Com as pessoas que convivem comigo todo dia, não há muito como fingir: troco a fuga grande por dezenas de fugas pequenas: para o banheiro, para o computador, para a cama: silêncio, silêncio, silêncio. Penso que a fala é supervalorizada -- mas sou eu sozinho contra uma humanidade inteira, e tagarela. Desconto a pouca fala nas muitas palavras escritas. Não que eu escreva muito bem, mas eu escrevo muito. Escrevo quando quero, você me lê quando quer. Cada um na sua. Não há contato, não há possibilidade de discussão. A escrita flui, a música é ambiente e a porta está sempre fechada -- meu paraíso particular.
De vez em quando arrisco um movimento pra fora -- uma aparição, um encontro, um evento --, mas vou sempre com meu paraquedas e minha rede de proteção: o retorno previsto para minha casa quarto, meu quarto casa.
Já faz tempo que é assim, e é difícil pensar que um dia, talvez, não seja. Mas pode ser que um dia eu sinta uma saudade besta do tempo antigo quase feliz que é agora.
Comentários
Junoca, ri sosinha, lendo sua crônica, pois hoje foi um desses dias que falei demais!
...E meu marido se sentiu muito, muito incomodado! Tá calado até agora.... rsrsrss
Tia Monca
Eu, que só conheço sua voz das músicas que você posta aqui, prefiro, egoisticamente, que seja assim mesmo. :)
para os ouvidos
dos sensíveis de coração.
Curiosidade...seu silêncio se sente confortável com a música?
Super beijo, sempre um presente te ler...
Eu, assim como você, também aprecio muito o silêncio... mas não sei ainda se por fuga ou covardia. Cedo ou tarde, precisaremos ouvir...e falar...

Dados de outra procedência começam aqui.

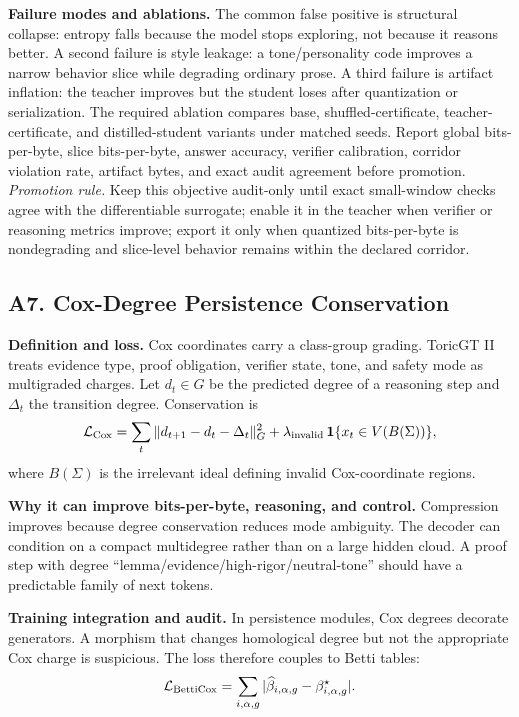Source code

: \documentclass[10pt]{article}
\newcommand{\loss}{\mathcal{L}}
\numberwithin{equation}{section}
\begin{document}
\noindent\textbf{Failure modes and ablations.} The common false positive is structural collapse: entropy falls because the model stops exploring, not because it reasons better. A second failure is style leakage: a tone/personality code improves a narrow behavior slice while degrading ordinary prose. A third failure is artifact inflation: the teacher improves but the student loses after quantization or serialization. The required ablation compares base, shuffled-certificate, teacher-certificate, and distilled-student variants under matched seeds. Report global bits-per-byte, slice bits-per-byte, answer accuracy, verifier calibration, corridor violation rate, artifact bytes, and exact audit agreement before promotion.
\vfill
\noindent\emph{Promotion rule.} Keep this objective audit-only until exact small-window checks agree with the differentiable surrogate; enable it in the teacher when verifier or reasoning metrics improve; export it only when quantized bits-per-byte is nondegrading and slice-level behavior remains within the declared corridor.
\clearpage
\subsection{A7. Cox-Degree Persistence Conservation}
\noindent\textbf{Definition and loss.} Cox coordinates carry a class-group grading. ToricGT II treats evidence type, proof obligation, verifier state, tone, and safety mode as multigraded charges. Let $d_t\in G$ be the predicted degree of a reasoning step and $\Delta_t$ the transition degree. Conservation is
\[
\loss_{\rm Cox}=\sum_t\|d_{t+1}-d_t-\Delta_t\|_G^2+\lambda_{\rm invalid}\,\mathbf 1\{x_t\in V(B(\Sigma))\},
\]
where $B(\Sigma)$ is the irrelevant ideal defining invalid Cox-coordinate regions.

\noindent\textbf{Why it can improve bits-per-byte, reasoning, and control.} Compression improves because degree conservation reduces mode ambiguity. The decoder can condition on a compact multidegree rather than on a large hidden cloud. A proof step with degree ``lemma/evidence/high-rigor/neutral-tone'' should have a predictable family of next tokens.

\noindent\textbf{Training integration and audit.} In persistence modules, Cox degrees decorate generators. A morphism that changes homological degree but not the appropriate Cox charge is suspicious. The loss therefore couples to Betti tables:
\[
\loss_{\rm BettiCox}=\sum_{i,\alpha,g}|\widehat\beta_{i,\alpha,g}-\beta_{i,\alpha,g}^\star|.
\]
\end{document}

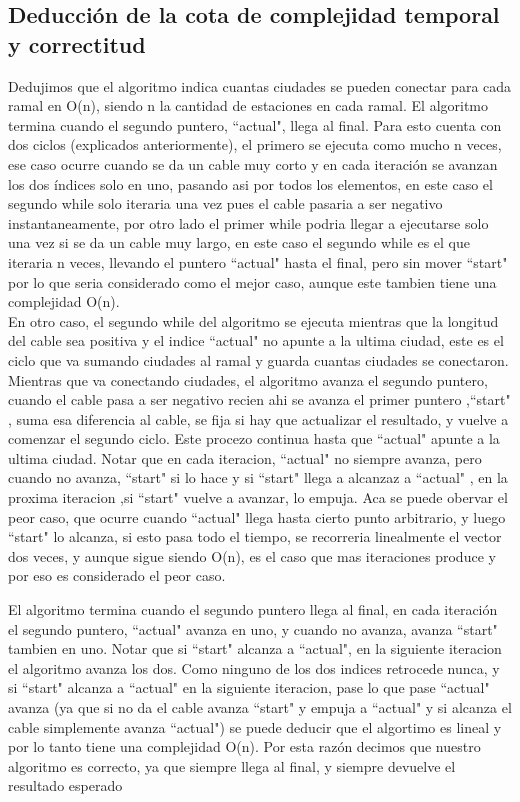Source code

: \subsection{Deducción de la cota de complejidad temporal y correctitud}

Dedujimos que el algoritmo indica cuantas ciudades se pueden conectar para cada ramal en O(n), siendo n la cantidad de estaciones en cada ramal. El algoritmo termina cuando el segundo puntero, ``actual"$ $, llega al final. Para esto cuenta con dos ciclos (explicados anteriormente), el primero se ejecuta como mucho n veces, ese  caso ocurre cuando se da un cable muy corto y en cada iteración se avanzan los dos índices solo en uno, pasando asi por todos los elementos, en este caso el segundo while solo iteraria una vez pues el cable pasaria a ser negativo instantaneamente, por otro lado el primer while podria llegar a ejecutarse solo una vez si se da un cable muy largo, en este caso el segundo while es el que iteraria n veces, llevando el puntero ``actual"$ $ hasta el final, pero sin mover ``start"$ $ por lo que seria considerado como el mejor caso, aunque este tambien tiene una complejidad O(n).\\
En otro caso, el segundo while del algoritmo se ejecuta mientras que la longitud del cable sea positiva y el indice ``actual"$ $ no apunte a la ultima ciudad, este es el ciclo que va sumando ciudades al ramal y guarda cuantas ciudades se conectaron. Mientras que va conectando ciudades, el algoritmo avanza el segundo puntero, cuando el cable pasa a ser negativo recien ahi se avanza el primer puntero  ,``start"$ $,  suma esa diferencia al cable, se fija si hay que actualizar el resultado, y vuelve a comenzar el segundo ciclo. Este procezo continua hasta que ``actual"$ $ apunte a la ultima ciudad. Notar que en cada iteracion, ``actual"$ $ no siempre avanza, pero cuando no avanza, ``start"$ $ si lo hace y si ``start"$ $ llega a alcanzaz a ``actual"$ $ , en la proxima iteracion ,si ``start"$ $ vuelve a avanzar, lo empuja. Aca se puede obervar el peor caso, que ocurre cuando ``actual"$ $ llega hasta cierto punto arbitrario, y luego ``start"$ $ lo alcanza, si esto pasa todo el tiempo, se recorreria linealmente el vector dos veces, y aunque sigue siendo O(n), es el caso que mas iteraciones produce y por eso es considerado el peor caso.

El algoritmo termina cuando el segundo puntero llega al final, en cada iteración el segundo puntero, ``actual"$ $ avanza en uno, y cuando no avanza, avanza ``start"$ $  tambien en uno. Notar que si ``start"$ $ alcanza a ``actual"$ $, en la siguiente iteracion el algoritmo avanza los dos. Como ninguno de los dos indices retrocede nunca, y si ``start"$ $ alcanza a ``actual"$ $ en la siguiente iteracion, pase lo que pase ``actual"$ $ avanza (ya que si no da el cable avanza ``start"$ $ y empuja a ``actual"$ $ y si alcanza el cable simplemente avanza ``actual"$ $) se puede deducir que el algortimo es lineal y por lo tanto tiene una complejidad O(n). Por esta razón decimos que nuestro algoritmo es correcto, ya que siempre llega al final, y siempre devuelve el resultado esperado


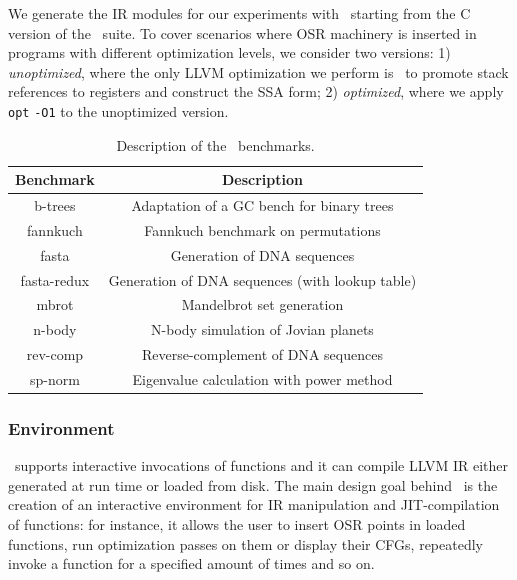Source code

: We generate the IR modules for our experiments with \clang\ starting from the C version of the \shootout\ suite. To cover scenarios where OSR machinery is inserted in programs with different optimization levels, we consider two versions: 1) {\em unoptimized}, where the only LLVM optimization we perform is \memtoreg\ to promote stack references to registers and construct the SSA form; 2) {\em optimized}, where we apply {\tt opt} {\tt -O1} to the unoptimized version.

\begin{table}[!hb]
\begin{center}
\begin{small}
    \begin{tabular}{ |c|c| }
        \hline
        Benchmark & Description \\
        \hline
        \hline
        b-trees & Adaptation of a GC bench for binary trees \\
        \hline
        fannkuch & Fannkuch benchmark on permutations \\
        \hline
        fasta & Generation of DNA sequences \\
        \hline
        fasta-redux & Generation of DNA sequences (with lookup table) \\
        \hline
        mbrot & Mandelbrot set generation \\
        \hline
        n-body & N-body simulation of Jovian planets \\
        \hline
        rev-comp & Reverse-complement of DNA sequences \\
        \hline
        sp-norm & Eigenvalue calculation with power method \\
        \hline
    \end{tabular}
\end{small}
\end{center}
\caption{\label{tab:osr-shootout} Description of the \shootout\ benchmarks.}
\end{table}

\subsubsection*{Environment}
\tinyvm\ supports interactive invocations of functions and it can compile LLVM IR either generated at run time or loaded from disk. The main design goal behind \tinyvm\ is the creation of an interactive environment for IR manipulation and JIT-compilation of functions: for instance, it allows the user to insert OSR points in loaded functions, run optimization passes on them or display their CFGs, repeatedly invoke a function for a specified amount of times and so on.

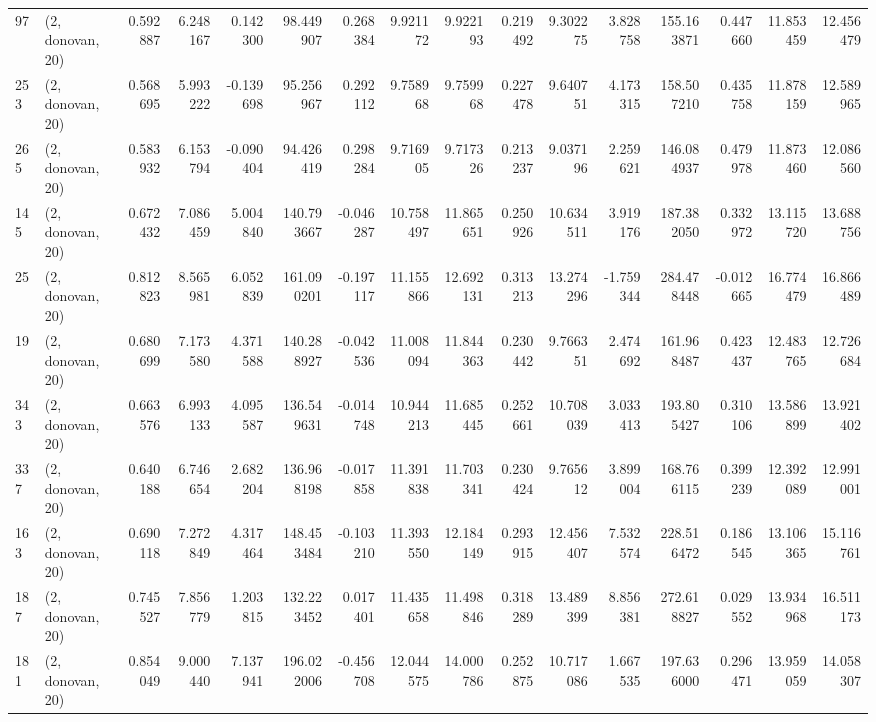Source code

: \begin{tabular}{llrrrrrrrrrrrrrr}
97  &  (2, donovan, 20) &   0.592887 &   6.248167 &   0.142300 &    98.449907 &   0.268384 &   9.921172 &   9.922193 &  0.219492 &   9.302275 &   3.828758 &   155.163871 &  0.447660 &  11.853459 &  12.456479 \\
253 &  (2, donovan, 20) &   0.568695 &   5.993222 &  -0.139698 &    95.256967 &   0.292112 &   9.758968 &   9.759968 &  0.227478 &   9.640751 &   4.173315 &   158.507210 &  0.435758 &  11.878159 &  12.589965 \\
265 &  (2, donovan, 20) &   0.583932 &   6.153794 &  -0.090404 &    94.426419 &   0.298284 &   9.716905 &   9.717326 &  0.213237 &   9.037196 &   2.259621 &   146.084937 &  0.479978 &  11.873460 &  12.086560 \\
145 &  (2, donovan, 20) &   0.672432 &   7.086459 &   5.004840 &   140.793667 &  -0.046287 &  10.758497 &  11.865651 &  0.250926 &  10.634511 &   3.919176 &   187.382050 &  0.332972 &  13.115720 &  13.688756 \\
25  &  (2, donovan, 20) &   0.812823 &   8.565981 &   6.052839 &   161.090201 &  -0.197117 &  11.155866 &  12.692131 &  0.313213 &  13.274296 &  -1.759344 &   284.478448 & -0.012665 &  16.774479 &  16.866489 \\
19  &  (2, donovan, 20) &   0.680699 &   7.173580 &   4.371588 &   140.288927 &  -0.042536 &  11.008094 &  11.844363 &  0.230442 &   9.766351 &   2.474692 &   161.968487 &  0.423437 &  12.483765 &  12.726684 \\
343 &  (2, donovan, 20) &   0.663576 &   6.993133 &   4.095587 &   136.549631 &  -0.014748 &  10.944213 &  11.685445 &  0.252661 &  10.708039 &   3.033413 &   193.805427 &  0.310106 &  13.586899 &  13.921402 \\
337 &  (2, donovan, 20) &   0.640188 &   6.746654 &   2.682204 &   136.968198 &  -0.017858 &  11.391838 &  11.703341 &  0.230424 &   9.765612 &   3.899004 &   168.766115 &  0.399239 &  12.392089 &  12.991001 \\
163 &  (2, donovan, 20) &   0.690118 &   7.272849 &   4.317464 &   148.453484 &  -0.103210 &  11.393550 &  12.184149 &  0.293915 &  12.456407 &   7.532574 &   228.516472 &  0.186545 &  13.106365 &  15.116761 \\
187 &  (2, donovan, 20) &   0.745527 &   7.856779 &   1.203815 &   132.223452 &   0.017401 &  11.435658 &  11.498846 &  0.318289 &  13.489399 &   8.856381 &   272.618827 &  0.029552 &  13.934968 &  16.511173 \\
181 &  (2, donovan, 20) &   0.854049 &   9.000440 &   7.137941 &   196.022006 &  -0.456708 &  12.044575 &  14.000786 &  0.252875 &  10.717086 &   1.667535 &   197.636000 &  0.296471 &  13.959059 &  14.058307 \\

\end{tabular}
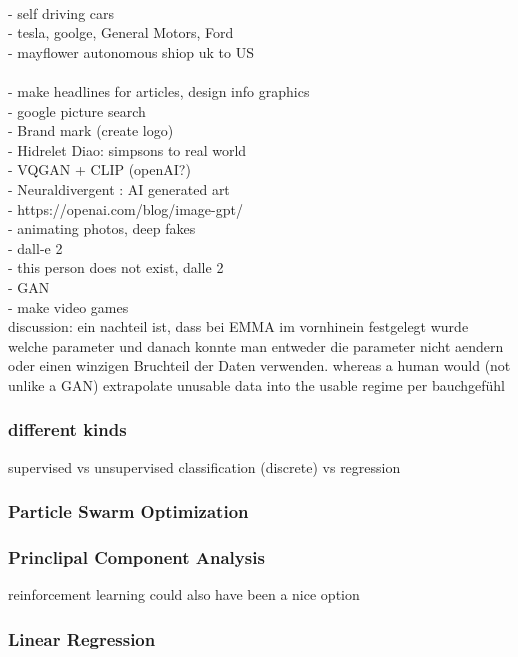 \\
 - self driving cars\\
 - tesla, goolge, General Motors, Ford\\
 - mayflower autonomous shiop uk to US\\

\\
 - make headlines for articles, design info graphics\\
 - google picture search\\
 - Brand mark (create logo)\\
 - Hidrelet Diao: simpsons to real world \\
 - VQGAN + CLIP (openAI?)\\
 - Neuraldivergent : AI generated art\\
 - https://openai.com/blog/image-gpt/\\
 - animating photos, deep fakes\\
 - dall-e 2 \cite{Marcus2022}\\
 - this person does not exist, dalle 2 \\
 - GAN\\
 - make video games \cite{Guzdial2016}\\

 discussion: ein nachteil ist, dass bei EMMA im vornhinein festgelegt wurde welche parameter und danach konnte man entweder die parameter nicht aendern oder einen winzigen Bruchteil der Daten verwenden. whereas a human would (not unlike a GAN) extrapolate unusable data into the usable regime per bauchgefühl


\subsubsection{different kinds} 
supervised vs unsupervised
classification (discrete) vs regression
%
\subsubsection{Particle Swarm Optimization}
%
\subsubsection{Princlipal Component Analysis}
reinforcement learning could also have been a nice option
%
\subsubsection{Linear Regression}
%
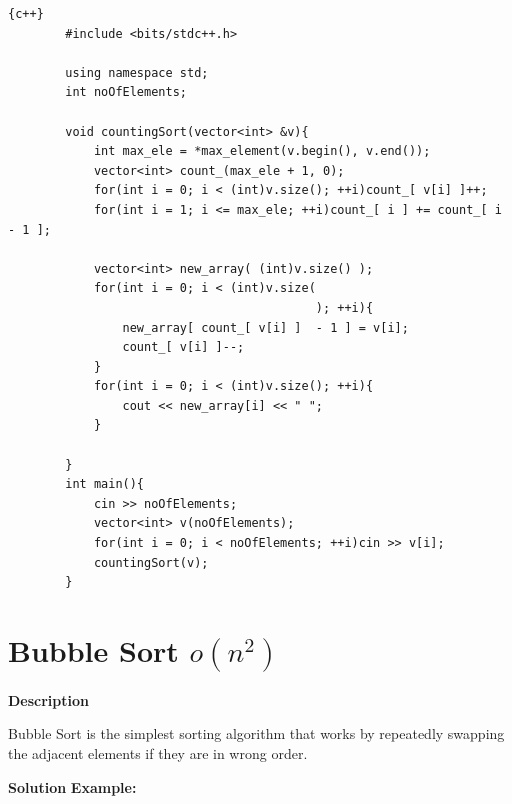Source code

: \begin{lstlisting}{c++}
        #include <bits/stdc++.h>
        
        using namespace std;
        int noOfElements;
        
        void countingSort(vector<int> &v){
            int max_ele = *max_element(v.begin(), v.end());
            vector<int> count_(max_ele + 1, 0);
            for(int i = 0; i < (int)v.size(); ++i)count_[ v[i] ]++;
            for(int i = 1; i <= max_ele; ++i)count_[ i ] += count_[ i - 1 ];
        
            vector<int> new_array( (int)v.size() );
            for(int i = 0; i < (int)v.size(
                                           ); ++i){
                new_array[ count_[ v[i] ]  - 1 ] = v[i];
                count_[ v[i] ]--;
            }
            for(int i = 0; i < (int)v.size(); ++i){
                cout << new_array[i] << " ";
            }
        
        }
        int main(){
            cin >> noOfElements;
            vector<int> v(noOfElements);
            for(int i = 0; i < noOfElements; ++i)cin >> v[i];
            countingSort(v);
        }
\end{lstlisting}

\newpage

\section{Bubble Sort $o(n^2)$} 
\textbf{{\Large{Description}}}

Bubble Sort is the simplest sorting algorithm that works by repeatedly swapping the adjacent elements if they are in wrong order.\newline
    
\textbf{{\Large{Solution}}}\newline\newline
\textbf{{\large{Example:}}}\newline{}

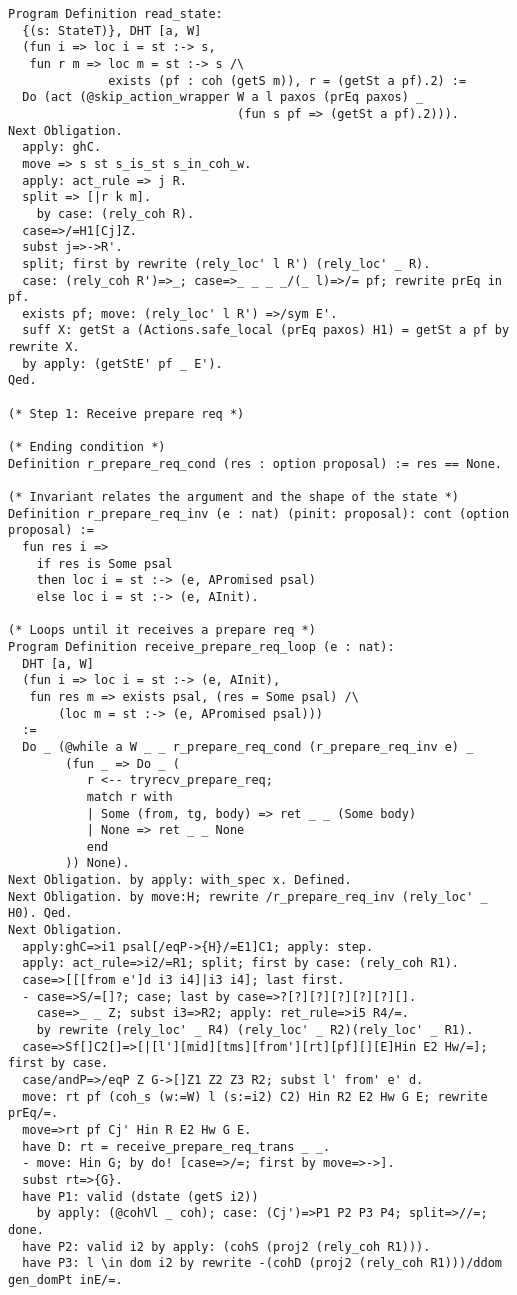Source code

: \begin{landscape}
\begin{multicols*}{2}
\begin{lstlisting}[style=SourceCodeListing]
Program Definition read_state:
  {(s: StateT)}, DHT [a, W]
  (fun i => loc i = st :-> s,
   fun r m => loc m = st :-> s /\
              exists (pf : coh (getS m)), r = (getSt a pf).2) :=
  Do (act (@skip_action_wrapper W a l paxos (prEq paxos) _
                                (fun s pf => (getSt a pf).2))).
Next Obligation.
  apply: ghC.
  move => s st s_is_st s_in_coh_w.
  apply: act_rule => j R.
  split => [|r k m].
    by case: (rely_coh R).
  case=>/=H1[Cj]Z.
  subst j=>->R'.
  split; first by rewrite (rely_loc' l R') (rely_loc' _ R).
  case: (rely_coh R')=>_; case=>_ _ _ _/(_ l)=>/= pf; rewrite prEq in pf.
  exists pf; move: (rely_loc' l R') =>/sym E'.
  suff X: getSt a (Actions.safe_local (prEq paxos) H1) = getSt a pf by rewrite X.
  by apply: (getStE' pf _ E').
Qed.

(* Step 1: Receive prepare req *)

(* Ending condition *)
Definition r_prepare_req_cond (res : option proposal) := res == None.

(* Invariant relates the argument and the shape of the state *)
Definition r_prepare_req_inv (e : nat) (pinit: proposal): cont (option proposal) :=
  fun res i =>
    if res is Some psal
    then loc i = st :-> (e, APromised psal)
    else loc i = st :-> (e, AInit).

(* Loops until it receives a prepare req *)
Program Definition receive_prepare_req_loop (e : nat):
  DHT [a, W]
  (fun i => loc i = st :-> (e, AInit),
   fun res m => exists psal, (res = Some psal) /\
       (loc m = st :-> (e, APromised psal)))
  :=
  Do _ (@while a W _ _ r_prepare_req_cond (r_prepare_req_inv e) _
        (fun _ => Do _ (
           r <-- tryrecv_prepare_req;
           match r with
           | Some (from, tg, body) => ret _ _ (Some body)
           | None => ret _ _ None
           end
        )) None).
Next Obligation. by apply: with_spec x. Defined.
Next Obligation. by move:H; rewrite /r_prepare_req_inv (rely_loc' _ H0). Qed.
Next Obligation.
  apply:ghC=>i1 psal[/eqP->{H}/=E1]C1; apply: step.
  apply: act_rule=>i2/=R1; split; first by case: (rely_coh R1).
  case=>[[[from e']d i3 i4]|i3 i4]; last first.
  - case=>S/=[]?; case; last by case=>?[?][?][?][?][?][].
    case=>_ _ Z; subst i3=>R2; apply: ret_rule=>i5 R4/=.
    by rewrite (rely_loc' _ R4) (rely_loc' _ R2)(rely_loc' _ R1).
  case=>Sf[]C2[]=>[|[l'][mid][tms][from'][rt][pf][][E]Hin E2 Hw/=]; first by case.
  case/andP=>/eqP Z G->[]Z1 Z2 Z3 R2; subst l' from' e' d.
  move: rt pf (coh_s (w:=W) l (s:=i2) C2) Hin R2 E2 Hw G E; rewrite prEq/=.
  move=>rt pf Cj' Hin R E2 Hw G E.
  have D: rt = receive_prepare_req_trans _ _.
  - move: Hin G; by do! [case=>/=; first by move=>->].
  subst rt=>{G}.
  have P1: valid (dstate (getS i2))
    by apply: (@cohVl _ coh); case: (Cj')=>P1 P2 P3 P4; split=>//=; done.
  have P2: valid i2 by apply: (cohS (proj2 (rely_coh R1))).
  have P3: l \in dom i2 by rewrite -(cohD (proj2 (rely_coh R1)))/ddom gen_domPt inE/=.


\end{lstlisting}
\end{multicols*}
\end{landscape}
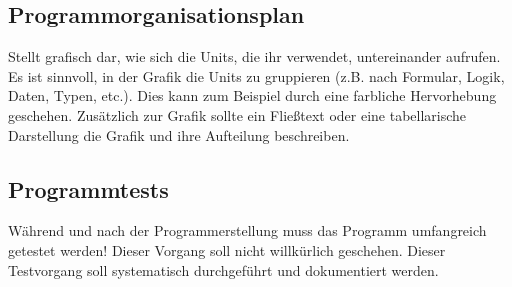 \documentclass[12pt, letterpaper, twoside]{article}
\begin{document}
        \subsection{Programmorganisationsplan}
            Stellt grafisch dar, wie sich die Units, die ihr verwendet, untereinander aufrufen. Es ist sinnvoll, in der Grafik die Units zu gruppieren (z.B. nach Formular, Logik, Daten, Typen, etc.). Dies kann zum Beispiel durch eine farbliche Hervorhebung geschehen. Zusätzlich zur Grafik sollte ein Fließtext oder eine tabellarische Darstellung die Grafik und ihre Aufteilung beschreiben.
            
        \subsection{Programmtests}
            Während und nach der Programmerstellung muss das Programm umfangreich getestet werden! Dieser Vorgang soll nicht willkürlich geschehen. Dieser Testvorgang soll systematisch durchgeführt und dokumentiert werden.
\end{document}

Se assim nos foi concedido o dom, que não o desejemos de outra forma; que aprendamos a escutar e enxergar, para que não se ceguem nossos olhos, nem se ensurdeçam nossos ouvidos.
Se fosse me privar de algum sentido, seria a visão, porque acho mais cruamente invasivo e revelador ver que ouvir.
Mas que o criador me ensine a ver, ouvir e responder adequadamente aos que, tendo olhos, não veem, e tendo ouvidos, não escutam... e tendo a fala, não sabem associá-la à sabedoria de se calar quando não há nada de bom a se dizer.
Caro Eduardo, te desejo uma boa semana, com muitos e preciosos momentos de silêncio.
Marisa, esse é o problema de falar ou escrever demais: a gente "rouba" a fala dos outros. :) Vá desculpando a injustiça.
Debora, quer dizer que não estou sozinho dentro do quarto?
Ana, a música é o paraíso do silêncio. :)
Também prefiro a escrita a fala, o e-mail (mil vezes!) ao telefone. "Escrevo quando quero, você me lê quando quer. Cada um na sua". Perfeito!
E para o silêncio a melhor companheira é incontestavelmente a música. Compartilho com você uma das minhas companheiras no silêncio: http://www.radiouniversidade.com.br/. Não tem propaganda e, muitas vezes, locutor. Apenas música, de qualidade.
"O paraíso pra mim não precisa nem mesmo ser bonito, basta ser silencioso." Eu poderia ter escrito isto.